## WHAT IS REQUIRED
Provide an exact reproduction of every entry.

(EXERCISE MATERIALS begins)

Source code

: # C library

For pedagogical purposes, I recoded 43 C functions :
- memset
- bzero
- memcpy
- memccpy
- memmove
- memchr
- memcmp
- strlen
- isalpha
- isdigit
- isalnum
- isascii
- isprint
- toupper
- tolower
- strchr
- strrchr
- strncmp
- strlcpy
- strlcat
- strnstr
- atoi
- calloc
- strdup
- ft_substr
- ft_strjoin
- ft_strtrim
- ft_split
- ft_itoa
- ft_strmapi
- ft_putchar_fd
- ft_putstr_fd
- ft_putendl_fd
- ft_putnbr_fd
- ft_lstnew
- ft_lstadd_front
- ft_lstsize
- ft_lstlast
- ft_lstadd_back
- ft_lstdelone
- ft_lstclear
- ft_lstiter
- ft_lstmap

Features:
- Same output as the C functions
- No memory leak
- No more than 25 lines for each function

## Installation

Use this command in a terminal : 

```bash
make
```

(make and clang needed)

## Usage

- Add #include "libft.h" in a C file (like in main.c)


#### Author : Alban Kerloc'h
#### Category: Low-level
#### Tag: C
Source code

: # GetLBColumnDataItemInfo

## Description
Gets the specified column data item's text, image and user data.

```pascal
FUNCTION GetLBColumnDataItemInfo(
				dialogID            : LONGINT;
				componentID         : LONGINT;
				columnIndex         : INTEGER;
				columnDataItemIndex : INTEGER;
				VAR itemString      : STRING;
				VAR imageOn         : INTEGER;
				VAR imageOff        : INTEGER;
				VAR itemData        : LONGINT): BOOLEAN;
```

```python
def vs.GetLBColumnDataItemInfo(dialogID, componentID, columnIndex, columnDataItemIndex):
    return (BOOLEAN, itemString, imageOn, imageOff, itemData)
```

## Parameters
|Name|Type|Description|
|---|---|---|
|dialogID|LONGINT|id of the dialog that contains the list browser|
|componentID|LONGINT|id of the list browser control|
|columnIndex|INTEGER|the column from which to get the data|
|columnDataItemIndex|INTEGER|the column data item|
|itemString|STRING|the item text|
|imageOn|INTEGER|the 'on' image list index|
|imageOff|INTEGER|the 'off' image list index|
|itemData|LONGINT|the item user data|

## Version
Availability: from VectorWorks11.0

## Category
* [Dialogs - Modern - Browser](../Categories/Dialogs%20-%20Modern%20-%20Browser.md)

(EXERCISE MATERIALS ends)

## ANSWER FOR THE TASK
Source code

: # C library

For pedagogical purposes, I recoded 43 C functions :
- memset
- bzero
- memcpy
- memccpy
- memmove
- memchr
- memcmp
- strlen
- isalpha
- isdigit
- isalnum
- isascii
- isprint
- toupper
- tolower
- strchr
- strrchr
- strncmp
- strlcpy
- strlcat
- strnstr
- atoi
- calloc
- strdup
- ft_substr
- ft_strjoin
- ft_strtrim
- ft_split
- ft_itoa
- ft_strmapi
- ft_putchar_fd
- ft_putstr_fd
- ft_putendl_fd
- ft_putnbr_fd
- ft_lstnew
- ft_lstadd_front
- ft_lstsize
- ft_lstlast
- ft_lstadd_back
- ft_lstdelone
- ft_lstclear
- ft_lstiter
- ft_lstmap

Features:
- Same output as the C functions
- No memory leak
- No more than 25 lines for each function

## Installation

Use this command in a terminal : 

```bash
make
```

(make and clang needed)

## Usage

- Add #include "libft.h" in a C file (like in main.c)


#### Author : Alban Kerloc'h
#### Category: Low-level
#### Tag: C
Source code

: # GetLBColumnDataItemInfo

## Description
Gets the specified column data item's text, image and user data.

```pascal
FUNCTION GetLBColumnDataItemInfo(
				dialogID            : LONGINT;
				componentID         : LONGINT;
				columnIndex         : INTEGER;
				columnDataItemIndex : INTEGER;
				VAR itemString      : STRING;
				VAR imageOn         : INTEGER;
				VAR imageOff        : INTEGER;
				VAR itemData        : LONGINT): BOOLEAN;
```

```python
def vs.GetLBColumnDataItemInfo(dialogID, componentID, columnIndex, columnDataItemIndex):
    return (BOOLEAN, itemString, imageOn, imageOff, itemData)
```

## Parameters
|Name|Type|Description|
|---|---|---|
|dialogID|LONGINT|id of the dialog that contains the list browser|
|componentID|LONGINT|id of the list browser control|
|columnIndex|INTEGER|the column from which to get the data|
|columnDataItemIndex|INTEGER|the column data item|
|itemString|STRING|the item text|
|imageOn|INTEGER|the 'on' image list index|
|imageOff|INTEGER|the 'off' image list index|
|itemData|LONGINT|the item user data|

## Version
Availability: from VectorWorks11.0

## Category
* [Dialogs - Modern - Browser](../Categories/Dialogs%20-%20Modern%20-%20Browser.md)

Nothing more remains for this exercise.